**Task:** Scan the entries for lines with the word "values" and copy those lines.

**Excerpted data:**
════════

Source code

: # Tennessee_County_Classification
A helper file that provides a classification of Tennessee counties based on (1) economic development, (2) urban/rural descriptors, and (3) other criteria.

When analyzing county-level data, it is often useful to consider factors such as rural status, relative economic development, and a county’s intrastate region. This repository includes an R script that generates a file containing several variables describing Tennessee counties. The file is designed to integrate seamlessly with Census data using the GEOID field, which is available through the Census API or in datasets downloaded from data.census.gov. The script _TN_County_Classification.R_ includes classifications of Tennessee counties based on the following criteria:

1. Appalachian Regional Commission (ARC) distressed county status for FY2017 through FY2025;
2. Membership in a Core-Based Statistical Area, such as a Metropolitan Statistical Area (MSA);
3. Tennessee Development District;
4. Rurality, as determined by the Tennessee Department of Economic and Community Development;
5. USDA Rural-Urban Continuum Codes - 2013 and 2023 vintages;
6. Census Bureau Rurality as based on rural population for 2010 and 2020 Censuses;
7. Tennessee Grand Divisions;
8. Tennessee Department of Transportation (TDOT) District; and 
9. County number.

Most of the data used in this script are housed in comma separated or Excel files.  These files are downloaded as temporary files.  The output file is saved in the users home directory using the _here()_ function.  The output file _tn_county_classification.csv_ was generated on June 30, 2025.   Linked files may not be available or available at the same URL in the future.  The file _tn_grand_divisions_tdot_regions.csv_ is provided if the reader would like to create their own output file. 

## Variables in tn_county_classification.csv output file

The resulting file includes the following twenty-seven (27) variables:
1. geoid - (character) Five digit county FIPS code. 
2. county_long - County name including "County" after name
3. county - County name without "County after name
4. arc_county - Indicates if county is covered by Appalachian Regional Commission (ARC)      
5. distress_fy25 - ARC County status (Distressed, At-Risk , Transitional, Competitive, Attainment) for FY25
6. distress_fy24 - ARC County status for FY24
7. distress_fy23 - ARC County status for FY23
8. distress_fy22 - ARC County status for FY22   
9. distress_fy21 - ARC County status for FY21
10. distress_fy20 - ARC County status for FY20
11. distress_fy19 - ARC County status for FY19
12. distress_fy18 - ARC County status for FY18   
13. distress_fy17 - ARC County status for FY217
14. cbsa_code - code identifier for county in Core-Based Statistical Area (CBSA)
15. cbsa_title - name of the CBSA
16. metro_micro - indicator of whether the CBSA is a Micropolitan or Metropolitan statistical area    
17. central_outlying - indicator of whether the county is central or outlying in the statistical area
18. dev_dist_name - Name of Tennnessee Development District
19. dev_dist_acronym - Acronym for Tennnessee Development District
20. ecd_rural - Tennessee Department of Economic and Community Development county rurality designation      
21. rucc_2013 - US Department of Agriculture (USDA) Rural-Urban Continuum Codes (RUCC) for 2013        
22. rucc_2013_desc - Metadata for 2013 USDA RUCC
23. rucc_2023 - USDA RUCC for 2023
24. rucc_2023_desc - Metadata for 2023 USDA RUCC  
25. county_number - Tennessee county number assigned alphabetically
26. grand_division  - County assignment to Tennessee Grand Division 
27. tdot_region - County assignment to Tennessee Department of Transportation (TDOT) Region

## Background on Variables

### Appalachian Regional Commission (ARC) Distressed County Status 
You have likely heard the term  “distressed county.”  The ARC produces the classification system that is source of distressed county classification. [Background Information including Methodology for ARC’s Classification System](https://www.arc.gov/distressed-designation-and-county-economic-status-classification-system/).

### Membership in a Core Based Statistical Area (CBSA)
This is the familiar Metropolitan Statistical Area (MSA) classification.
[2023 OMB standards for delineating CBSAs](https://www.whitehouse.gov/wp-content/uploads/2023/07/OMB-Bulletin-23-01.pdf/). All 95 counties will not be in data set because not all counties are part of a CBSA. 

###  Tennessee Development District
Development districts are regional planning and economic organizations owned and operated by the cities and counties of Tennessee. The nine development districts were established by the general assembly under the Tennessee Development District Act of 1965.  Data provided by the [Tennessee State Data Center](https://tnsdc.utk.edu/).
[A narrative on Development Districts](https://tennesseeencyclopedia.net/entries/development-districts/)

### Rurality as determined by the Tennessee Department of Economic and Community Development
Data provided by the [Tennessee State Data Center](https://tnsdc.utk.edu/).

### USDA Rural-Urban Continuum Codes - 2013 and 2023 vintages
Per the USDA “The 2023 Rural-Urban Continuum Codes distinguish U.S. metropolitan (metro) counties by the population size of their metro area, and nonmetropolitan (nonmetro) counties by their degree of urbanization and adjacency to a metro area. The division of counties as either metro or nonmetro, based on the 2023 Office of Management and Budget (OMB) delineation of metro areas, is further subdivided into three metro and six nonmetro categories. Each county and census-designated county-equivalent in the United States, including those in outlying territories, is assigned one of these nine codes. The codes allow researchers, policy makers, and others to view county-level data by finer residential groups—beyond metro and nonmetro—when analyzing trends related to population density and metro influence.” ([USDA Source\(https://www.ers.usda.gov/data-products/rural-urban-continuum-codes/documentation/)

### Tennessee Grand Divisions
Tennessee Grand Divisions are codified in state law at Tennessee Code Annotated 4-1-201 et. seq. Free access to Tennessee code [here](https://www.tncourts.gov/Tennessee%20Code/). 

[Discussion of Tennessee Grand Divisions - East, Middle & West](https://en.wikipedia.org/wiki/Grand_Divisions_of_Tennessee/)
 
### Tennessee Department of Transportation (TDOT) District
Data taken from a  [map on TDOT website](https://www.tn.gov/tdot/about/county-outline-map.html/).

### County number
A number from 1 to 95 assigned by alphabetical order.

════════

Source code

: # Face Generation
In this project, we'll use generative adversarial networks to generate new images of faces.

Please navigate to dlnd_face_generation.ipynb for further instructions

════════

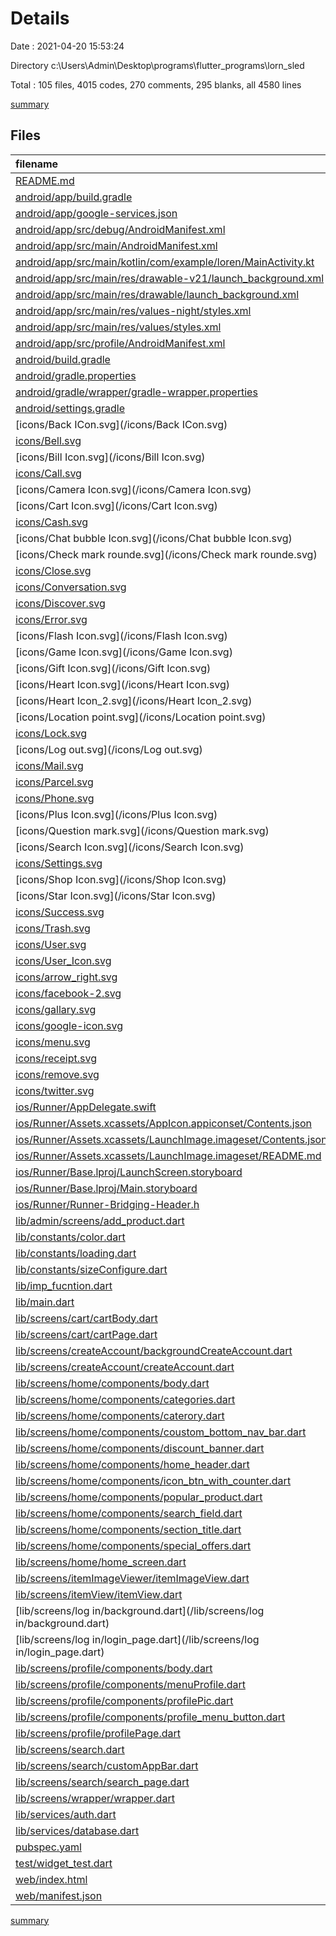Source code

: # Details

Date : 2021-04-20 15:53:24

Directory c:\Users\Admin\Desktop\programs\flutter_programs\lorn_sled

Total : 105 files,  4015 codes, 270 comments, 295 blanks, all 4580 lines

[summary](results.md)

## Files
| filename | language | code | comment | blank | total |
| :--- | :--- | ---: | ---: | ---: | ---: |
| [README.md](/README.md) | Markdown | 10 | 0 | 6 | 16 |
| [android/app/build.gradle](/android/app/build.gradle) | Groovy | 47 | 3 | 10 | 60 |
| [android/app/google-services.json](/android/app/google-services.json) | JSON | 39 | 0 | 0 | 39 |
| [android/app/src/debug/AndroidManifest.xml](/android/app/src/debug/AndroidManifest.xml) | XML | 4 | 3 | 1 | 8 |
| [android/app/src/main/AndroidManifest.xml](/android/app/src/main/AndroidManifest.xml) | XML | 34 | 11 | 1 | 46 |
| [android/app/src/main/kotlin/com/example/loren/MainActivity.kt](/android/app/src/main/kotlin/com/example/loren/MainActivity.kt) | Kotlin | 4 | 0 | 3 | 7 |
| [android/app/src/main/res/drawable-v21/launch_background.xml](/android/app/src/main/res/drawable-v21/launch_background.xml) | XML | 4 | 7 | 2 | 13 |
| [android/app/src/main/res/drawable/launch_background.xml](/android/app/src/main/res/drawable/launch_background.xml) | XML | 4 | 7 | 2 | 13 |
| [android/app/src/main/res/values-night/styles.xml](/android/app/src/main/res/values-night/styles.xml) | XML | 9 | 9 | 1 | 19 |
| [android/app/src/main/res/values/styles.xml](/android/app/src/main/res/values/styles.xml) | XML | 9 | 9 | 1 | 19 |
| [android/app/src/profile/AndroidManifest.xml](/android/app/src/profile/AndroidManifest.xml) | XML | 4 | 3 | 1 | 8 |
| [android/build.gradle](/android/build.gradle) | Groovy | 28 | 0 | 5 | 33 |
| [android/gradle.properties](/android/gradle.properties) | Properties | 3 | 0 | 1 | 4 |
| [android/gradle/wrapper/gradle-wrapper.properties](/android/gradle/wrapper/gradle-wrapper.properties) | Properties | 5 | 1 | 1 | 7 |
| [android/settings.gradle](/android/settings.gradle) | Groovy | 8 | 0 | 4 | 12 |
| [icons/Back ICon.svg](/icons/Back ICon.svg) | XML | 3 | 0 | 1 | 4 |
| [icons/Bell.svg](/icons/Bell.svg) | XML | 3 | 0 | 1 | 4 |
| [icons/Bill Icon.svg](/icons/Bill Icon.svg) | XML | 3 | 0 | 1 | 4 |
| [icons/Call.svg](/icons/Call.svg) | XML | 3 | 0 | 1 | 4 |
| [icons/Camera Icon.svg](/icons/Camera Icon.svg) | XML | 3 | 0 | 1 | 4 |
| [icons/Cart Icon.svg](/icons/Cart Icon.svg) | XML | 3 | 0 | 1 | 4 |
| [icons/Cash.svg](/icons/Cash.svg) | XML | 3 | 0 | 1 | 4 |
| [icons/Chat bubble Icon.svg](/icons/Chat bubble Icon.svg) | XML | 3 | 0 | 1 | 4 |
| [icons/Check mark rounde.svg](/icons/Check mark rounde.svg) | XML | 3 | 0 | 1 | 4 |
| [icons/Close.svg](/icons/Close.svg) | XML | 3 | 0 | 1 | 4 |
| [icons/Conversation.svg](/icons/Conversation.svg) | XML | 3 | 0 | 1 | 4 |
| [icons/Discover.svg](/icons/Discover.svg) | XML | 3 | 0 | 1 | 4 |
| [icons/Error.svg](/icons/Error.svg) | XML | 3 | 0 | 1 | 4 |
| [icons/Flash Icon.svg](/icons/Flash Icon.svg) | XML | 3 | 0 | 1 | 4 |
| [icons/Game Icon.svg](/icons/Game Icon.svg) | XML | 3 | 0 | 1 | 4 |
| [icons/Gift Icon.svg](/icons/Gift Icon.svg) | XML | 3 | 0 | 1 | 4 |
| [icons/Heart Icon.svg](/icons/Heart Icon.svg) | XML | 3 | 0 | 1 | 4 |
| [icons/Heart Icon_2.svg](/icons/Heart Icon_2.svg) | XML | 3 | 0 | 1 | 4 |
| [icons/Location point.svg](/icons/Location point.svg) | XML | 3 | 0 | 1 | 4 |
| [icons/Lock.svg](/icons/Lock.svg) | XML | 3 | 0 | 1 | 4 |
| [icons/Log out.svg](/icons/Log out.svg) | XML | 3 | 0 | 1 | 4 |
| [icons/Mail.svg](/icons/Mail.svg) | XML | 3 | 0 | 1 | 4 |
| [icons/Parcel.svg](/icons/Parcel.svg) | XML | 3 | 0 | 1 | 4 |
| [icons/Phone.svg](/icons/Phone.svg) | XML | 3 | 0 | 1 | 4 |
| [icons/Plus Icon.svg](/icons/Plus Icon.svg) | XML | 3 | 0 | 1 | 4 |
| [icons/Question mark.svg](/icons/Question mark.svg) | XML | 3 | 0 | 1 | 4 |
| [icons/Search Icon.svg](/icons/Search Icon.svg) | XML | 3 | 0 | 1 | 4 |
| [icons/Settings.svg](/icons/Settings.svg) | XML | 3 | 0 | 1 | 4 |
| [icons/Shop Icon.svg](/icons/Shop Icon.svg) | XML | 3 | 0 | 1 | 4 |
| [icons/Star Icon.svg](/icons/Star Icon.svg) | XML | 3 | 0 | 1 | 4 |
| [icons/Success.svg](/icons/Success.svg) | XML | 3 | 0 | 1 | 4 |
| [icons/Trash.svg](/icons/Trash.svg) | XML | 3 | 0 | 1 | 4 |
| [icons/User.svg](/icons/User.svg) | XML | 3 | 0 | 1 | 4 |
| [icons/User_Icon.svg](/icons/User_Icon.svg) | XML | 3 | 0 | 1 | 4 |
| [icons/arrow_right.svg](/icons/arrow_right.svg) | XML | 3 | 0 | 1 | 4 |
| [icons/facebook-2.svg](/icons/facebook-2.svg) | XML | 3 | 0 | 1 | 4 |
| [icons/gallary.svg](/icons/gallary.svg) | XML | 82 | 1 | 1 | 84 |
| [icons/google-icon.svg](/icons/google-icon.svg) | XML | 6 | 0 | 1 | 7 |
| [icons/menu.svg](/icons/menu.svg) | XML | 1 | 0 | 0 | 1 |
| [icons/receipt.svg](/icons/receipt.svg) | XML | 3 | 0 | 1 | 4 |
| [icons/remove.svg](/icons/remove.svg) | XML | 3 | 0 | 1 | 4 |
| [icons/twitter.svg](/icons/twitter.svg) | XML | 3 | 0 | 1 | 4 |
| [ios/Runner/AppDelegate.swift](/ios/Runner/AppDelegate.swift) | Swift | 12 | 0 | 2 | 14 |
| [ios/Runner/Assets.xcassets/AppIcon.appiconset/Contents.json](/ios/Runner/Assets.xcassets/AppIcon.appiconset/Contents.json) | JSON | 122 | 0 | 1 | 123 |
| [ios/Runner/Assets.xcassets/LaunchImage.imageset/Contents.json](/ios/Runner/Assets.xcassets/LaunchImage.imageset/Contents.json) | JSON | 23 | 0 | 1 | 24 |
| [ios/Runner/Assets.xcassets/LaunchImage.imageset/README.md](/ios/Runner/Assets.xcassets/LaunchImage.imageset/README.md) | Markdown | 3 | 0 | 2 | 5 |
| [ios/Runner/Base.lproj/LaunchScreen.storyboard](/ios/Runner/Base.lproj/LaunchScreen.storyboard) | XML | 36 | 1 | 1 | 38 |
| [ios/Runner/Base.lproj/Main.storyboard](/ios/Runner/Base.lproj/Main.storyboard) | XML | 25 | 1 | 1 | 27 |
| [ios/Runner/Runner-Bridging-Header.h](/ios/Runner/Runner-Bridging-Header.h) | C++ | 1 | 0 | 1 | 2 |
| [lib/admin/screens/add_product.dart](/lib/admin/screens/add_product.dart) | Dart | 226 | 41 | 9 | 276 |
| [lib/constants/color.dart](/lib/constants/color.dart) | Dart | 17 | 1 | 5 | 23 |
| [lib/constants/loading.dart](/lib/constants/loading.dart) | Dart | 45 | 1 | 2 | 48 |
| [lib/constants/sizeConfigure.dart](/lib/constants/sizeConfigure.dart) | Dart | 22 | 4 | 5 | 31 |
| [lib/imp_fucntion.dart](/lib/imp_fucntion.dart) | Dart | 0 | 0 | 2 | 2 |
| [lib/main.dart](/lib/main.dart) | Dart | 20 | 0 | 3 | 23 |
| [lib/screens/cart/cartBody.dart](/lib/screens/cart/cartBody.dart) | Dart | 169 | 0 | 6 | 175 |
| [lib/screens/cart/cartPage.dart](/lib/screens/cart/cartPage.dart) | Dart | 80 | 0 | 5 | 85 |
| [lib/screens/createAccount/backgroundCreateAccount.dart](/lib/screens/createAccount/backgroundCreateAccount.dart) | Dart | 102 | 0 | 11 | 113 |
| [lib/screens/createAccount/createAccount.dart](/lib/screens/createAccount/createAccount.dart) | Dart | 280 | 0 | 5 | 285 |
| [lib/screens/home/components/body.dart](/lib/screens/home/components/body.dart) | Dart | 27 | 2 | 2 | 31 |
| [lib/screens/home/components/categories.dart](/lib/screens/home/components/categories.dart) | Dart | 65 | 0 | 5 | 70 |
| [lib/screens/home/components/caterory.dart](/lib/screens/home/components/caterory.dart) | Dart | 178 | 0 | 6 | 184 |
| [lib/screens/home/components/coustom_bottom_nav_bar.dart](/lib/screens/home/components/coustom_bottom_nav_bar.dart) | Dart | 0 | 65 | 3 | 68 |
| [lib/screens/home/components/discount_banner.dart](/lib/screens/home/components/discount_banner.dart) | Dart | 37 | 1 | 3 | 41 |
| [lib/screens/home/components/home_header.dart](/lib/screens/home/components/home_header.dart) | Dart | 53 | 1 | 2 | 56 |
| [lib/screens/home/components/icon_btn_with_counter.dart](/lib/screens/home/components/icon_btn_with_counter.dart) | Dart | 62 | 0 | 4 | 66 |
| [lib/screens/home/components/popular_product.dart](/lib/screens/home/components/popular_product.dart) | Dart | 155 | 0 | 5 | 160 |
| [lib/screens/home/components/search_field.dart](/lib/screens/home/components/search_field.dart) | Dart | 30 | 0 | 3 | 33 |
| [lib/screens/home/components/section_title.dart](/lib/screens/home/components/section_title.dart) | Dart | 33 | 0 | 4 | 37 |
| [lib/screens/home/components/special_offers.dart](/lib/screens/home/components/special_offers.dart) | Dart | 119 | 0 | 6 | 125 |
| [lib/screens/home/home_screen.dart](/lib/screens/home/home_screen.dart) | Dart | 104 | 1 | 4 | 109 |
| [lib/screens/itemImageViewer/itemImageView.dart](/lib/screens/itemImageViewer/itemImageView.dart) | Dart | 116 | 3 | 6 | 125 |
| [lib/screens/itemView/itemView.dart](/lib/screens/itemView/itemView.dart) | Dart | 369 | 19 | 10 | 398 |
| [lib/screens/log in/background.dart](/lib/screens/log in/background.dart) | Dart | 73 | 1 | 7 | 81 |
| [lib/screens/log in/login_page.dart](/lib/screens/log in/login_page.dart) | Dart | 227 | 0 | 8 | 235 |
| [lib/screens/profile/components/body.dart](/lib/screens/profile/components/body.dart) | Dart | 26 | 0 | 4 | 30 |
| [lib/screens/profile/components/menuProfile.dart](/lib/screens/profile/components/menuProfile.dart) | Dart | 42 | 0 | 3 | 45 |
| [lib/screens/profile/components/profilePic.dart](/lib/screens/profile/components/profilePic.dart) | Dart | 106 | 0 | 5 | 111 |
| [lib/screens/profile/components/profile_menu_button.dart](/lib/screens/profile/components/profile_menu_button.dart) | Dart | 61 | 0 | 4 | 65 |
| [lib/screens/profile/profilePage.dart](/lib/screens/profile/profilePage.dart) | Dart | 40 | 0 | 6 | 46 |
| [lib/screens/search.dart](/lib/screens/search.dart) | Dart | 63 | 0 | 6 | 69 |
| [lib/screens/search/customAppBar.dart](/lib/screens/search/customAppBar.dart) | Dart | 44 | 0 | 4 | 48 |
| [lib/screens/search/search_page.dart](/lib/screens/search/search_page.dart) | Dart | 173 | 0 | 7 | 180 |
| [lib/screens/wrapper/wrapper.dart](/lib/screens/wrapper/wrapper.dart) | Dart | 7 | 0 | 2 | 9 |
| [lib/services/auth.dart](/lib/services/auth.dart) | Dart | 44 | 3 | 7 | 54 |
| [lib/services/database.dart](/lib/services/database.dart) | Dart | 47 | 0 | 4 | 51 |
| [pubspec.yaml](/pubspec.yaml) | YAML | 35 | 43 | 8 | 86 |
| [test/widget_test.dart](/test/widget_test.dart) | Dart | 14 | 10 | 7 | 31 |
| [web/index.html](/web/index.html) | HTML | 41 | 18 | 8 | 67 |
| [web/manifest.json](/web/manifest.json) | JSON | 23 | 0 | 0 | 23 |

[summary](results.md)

════════

**Final answer:**
| [android/app/src/main/res/values-night/styles.xml](/android/app/src/main/res/values-night/styles.xml) | XML | 9 | 9 | 1 | 19 |
| [android/app/src/main/res/values/styles.xml](/android/app/src/main/res/values/styles.xml) | XML | 9 | 9 | 1 | 19 |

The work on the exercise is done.